Initially, the length of these pedals takes a little getting used to. There really is only one-foot position that works well, and that’s with the axle positioned below the centre of your foot arch. This positioned my foot a little further forward than I was used to. I found that if I went too far back I would end up pushing more or less with my toes only. It didn’t take overly long to get used to, however, and it soon becomes second nature.
I noticed the biggest difference while climbing. Having the axle directly below the centre of my foot meant that I could drive down through my lower leg and ankle. This is where the reduced strain on the Achilles comes from. On long climbs and over repeated climbs I noticed that this also reduced the fatigue in my legs. Whether they affected my pedalling power I’m not sure, but they certainly helped me pedal for longer. Over three months of use I’ve liked them for pedalling on flat ground and climbs, and have definitely seen the benefits.
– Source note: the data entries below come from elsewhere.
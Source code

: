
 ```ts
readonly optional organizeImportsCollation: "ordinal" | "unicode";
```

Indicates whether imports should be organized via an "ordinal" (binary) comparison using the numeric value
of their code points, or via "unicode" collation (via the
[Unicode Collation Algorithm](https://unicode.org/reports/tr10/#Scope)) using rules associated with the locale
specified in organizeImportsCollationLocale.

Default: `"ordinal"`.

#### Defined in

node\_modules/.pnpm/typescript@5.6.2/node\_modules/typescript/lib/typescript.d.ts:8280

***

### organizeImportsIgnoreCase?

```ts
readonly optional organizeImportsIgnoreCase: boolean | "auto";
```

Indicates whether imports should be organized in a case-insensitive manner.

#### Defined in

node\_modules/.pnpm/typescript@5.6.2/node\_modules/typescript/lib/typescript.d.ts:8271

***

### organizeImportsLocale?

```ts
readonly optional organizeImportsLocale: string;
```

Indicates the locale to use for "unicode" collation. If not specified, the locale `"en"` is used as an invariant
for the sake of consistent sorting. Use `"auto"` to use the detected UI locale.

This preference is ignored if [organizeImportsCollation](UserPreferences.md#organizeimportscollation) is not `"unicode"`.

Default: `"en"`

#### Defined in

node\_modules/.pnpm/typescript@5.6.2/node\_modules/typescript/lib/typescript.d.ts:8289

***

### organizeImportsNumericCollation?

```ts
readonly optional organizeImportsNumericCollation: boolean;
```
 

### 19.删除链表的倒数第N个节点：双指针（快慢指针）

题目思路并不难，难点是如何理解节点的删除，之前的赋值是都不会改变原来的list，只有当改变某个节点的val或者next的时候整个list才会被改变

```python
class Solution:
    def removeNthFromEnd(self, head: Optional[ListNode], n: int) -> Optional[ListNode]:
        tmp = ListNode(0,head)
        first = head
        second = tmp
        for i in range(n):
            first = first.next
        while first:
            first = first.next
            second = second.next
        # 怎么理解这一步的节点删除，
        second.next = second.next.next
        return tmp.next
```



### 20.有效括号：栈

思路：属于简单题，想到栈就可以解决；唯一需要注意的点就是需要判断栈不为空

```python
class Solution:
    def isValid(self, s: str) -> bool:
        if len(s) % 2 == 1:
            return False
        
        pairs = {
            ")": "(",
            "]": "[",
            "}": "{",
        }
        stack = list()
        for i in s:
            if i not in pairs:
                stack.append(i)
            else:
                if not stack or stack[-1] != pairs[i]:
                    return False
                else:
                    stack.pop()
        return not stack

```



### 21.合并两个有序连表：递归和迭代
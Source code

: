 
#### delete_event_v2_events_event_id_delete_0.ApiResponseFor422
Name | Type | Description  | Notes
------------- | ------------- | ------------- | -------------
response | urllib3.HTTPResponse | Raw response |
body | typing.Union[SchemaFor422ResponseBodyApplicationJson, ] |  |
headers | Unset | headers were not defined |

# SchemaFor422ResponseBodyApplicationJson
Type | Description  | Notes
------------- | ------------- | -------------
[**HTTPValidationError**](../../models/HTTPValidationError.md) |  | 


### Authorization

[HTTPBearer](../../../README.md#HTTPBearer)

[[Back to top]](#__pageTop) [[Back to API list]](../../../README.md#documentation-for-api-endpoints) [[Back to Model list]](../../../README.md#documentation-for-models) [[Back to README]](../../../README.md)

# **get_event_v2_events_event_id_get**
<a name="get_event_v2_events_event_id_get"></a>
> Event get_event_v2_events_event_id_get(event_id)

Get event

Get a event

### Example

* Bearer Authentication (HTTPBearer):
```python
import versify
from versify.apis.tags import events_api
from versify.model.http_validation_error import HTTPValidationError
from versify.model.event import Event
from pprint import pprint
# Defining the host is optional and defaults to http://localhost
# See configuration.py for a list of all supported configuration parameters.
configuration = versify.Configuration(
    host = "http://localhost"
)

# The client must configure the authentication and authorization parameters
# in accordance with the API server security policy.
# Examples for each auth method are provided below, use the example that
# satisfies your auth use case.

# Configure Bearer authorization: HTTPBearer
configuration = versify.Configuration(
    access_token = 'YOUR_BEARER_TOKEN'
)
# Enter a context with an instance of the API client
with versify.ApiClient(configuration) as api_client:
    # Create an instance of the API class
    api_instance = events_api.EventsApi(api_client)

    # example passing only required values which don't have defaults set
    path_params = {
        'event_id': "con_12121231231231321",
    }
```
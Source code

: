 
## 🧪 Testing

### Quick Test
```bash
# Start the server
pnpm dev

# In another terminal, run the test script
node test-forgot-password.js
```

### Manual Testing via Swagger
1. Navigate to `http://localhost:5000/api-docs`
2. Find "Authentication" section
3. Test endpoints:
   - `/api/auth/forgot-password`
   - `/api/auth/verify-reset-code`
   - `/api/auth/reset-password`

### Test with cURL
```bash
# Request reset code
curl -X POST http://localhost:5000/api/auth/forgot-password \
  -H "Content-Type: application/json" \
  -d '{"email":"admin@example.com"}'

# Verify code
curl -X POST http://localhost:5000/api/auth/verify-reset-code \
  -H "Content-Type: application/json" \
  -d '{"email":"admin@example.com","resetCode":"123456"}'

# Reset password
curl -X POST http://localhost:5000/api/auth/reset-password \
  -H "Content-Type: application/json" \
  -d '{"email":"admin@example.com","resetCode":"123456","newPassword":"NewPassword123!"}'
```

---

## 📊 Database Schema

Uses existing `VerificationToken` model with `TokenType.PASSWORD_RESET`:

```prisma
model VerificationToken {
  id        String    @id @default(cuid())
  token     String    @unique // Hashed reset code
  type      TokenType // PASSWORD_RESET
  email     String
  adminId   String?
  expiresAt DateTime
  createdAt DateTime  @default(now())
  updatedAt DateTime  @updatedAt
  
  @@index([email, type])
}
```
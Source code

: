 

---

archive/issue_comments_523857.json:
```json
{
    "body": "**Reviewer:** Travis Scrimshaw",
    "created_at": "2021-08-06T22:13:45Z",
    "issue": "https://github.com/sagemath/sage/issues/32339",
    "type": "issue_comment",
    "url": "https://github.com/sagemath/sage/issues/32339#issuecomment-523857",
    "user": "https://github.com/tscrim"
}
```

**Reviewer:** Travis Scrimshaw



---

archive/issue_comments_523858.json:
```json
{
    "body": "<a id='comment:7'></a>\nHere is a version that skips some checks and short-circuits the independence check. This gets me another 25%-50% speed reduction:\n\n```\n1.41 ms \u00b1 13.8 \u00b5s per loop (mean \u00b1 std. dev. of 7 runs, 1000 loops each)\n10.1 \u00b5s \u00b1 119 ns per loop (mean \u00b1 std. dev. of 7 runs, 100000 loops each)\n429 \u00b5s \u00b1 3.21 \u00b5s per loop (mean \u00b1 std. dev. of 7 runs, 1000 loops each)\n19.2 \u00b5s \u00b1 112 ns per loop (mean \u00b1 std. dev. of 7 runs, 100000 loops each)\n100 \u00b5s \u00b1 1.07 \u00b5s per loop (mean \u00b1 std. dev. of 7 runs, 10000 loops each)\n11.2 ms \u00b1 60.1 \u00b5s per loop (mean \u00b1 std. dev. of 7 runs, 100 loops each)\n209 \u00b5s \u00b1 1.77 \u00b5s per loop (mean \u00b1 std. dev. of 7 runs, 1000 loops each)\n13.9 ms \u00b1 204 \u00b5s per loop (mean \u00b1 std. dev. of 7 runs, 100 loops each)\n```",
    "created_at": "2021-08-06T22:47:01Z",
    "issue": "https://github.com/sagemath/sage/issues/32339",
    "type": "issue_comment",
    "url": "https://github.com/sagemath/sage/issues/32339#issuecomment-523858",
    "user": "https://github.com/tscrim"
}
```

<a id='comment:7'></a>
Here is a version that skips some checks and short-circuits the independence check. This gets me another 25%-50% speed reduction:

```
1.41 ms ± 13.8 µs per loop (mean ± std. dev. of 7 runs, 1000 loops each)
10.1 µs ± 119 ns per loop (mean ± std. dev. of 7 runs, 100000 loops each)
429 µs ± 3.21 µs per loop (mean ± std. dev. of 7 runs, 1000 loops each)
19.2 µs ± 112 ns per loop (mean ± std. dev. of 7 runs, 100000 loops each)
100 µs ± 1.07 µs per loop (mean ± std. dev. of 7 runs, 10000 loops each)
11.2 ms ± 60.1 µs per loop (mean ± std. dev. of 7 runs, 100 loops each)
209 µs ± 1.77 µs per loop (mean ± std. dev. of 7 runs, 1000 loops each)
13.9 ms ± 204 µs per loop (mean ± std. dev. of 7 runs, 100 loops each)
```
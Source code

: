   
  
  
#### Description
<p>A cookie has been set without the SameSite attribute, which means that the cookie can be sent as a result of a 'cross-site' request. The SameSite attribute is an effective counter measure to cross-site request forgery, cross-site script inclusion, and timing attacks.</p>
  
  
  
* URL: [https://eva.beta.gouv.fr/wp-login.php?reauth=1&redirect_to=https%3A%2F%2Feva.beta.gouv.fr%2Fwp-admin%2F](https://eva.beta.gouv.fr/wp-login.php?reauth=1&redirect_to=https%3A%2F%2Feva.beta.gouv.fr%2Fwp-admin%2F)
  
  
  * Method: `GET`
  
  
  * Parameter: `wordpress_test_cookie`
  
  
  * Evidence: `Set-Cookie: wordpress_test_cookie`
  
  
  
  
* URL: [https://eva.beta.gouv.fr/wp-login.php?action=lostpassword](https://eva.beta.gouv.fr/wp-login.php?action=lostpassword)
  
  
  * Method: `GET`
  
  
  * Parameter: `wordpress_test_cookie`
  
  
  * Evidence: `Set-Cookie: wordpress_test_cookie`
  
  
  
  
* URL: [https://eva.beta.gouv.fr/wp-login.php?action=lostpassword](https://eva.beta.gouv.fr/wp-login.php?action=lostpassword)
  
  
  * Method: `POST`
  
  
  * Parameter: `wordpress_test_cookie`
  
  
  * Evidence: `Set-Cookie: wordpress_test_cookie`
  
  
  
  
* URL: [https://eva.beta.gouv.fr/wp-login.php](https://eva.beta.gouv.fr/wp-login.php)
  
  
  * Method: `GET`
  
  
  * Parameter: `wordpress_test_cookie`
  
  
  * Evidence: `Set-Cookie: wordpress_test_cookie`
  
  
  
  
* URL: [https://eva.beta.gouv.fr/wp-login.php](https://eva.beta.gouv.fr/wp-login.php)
When it comes to descending I’m still undecided. I feel the Catalyst pedals require a change in technique to get the full benefit when going downhill. The long platform meant I found it much harder to drop my heels. Combined with the very flat profile of the pedals and my not quite getting the pin length right this added up to me suffering more pedal slips than I am used to. The downside was that by not being completely comfortable on the pedals they affected my confidence, meaning I wouldn’t push as hard and that I would feel more comfortable when I switched back to my regular flat pedals. I won’t put this down as a flaw of the pedal but as more likely due to my technique and how I set them up. I will have to try them over a longer period to draw conclusions.
Overall, based on my personal experience, I would happily use these pedals on longer rides with lots of climbing or cross country style trails. The effect they have on pedalling efficiency and the resulting reduction in fatigue seem ideally suited that type of riding. If I anticipate having to rely on pedals for grip on a ride, these probably wouldn’t be my first choice. But, I will be passing these on to one of Emerald MTB’s contributors for a second opinion.
For the sake of transparency and objectivity, I will add that I was sent my pair of Catalyst pedals free of charge for this review. However, all the opinions expressed here are my own based on my personal experience.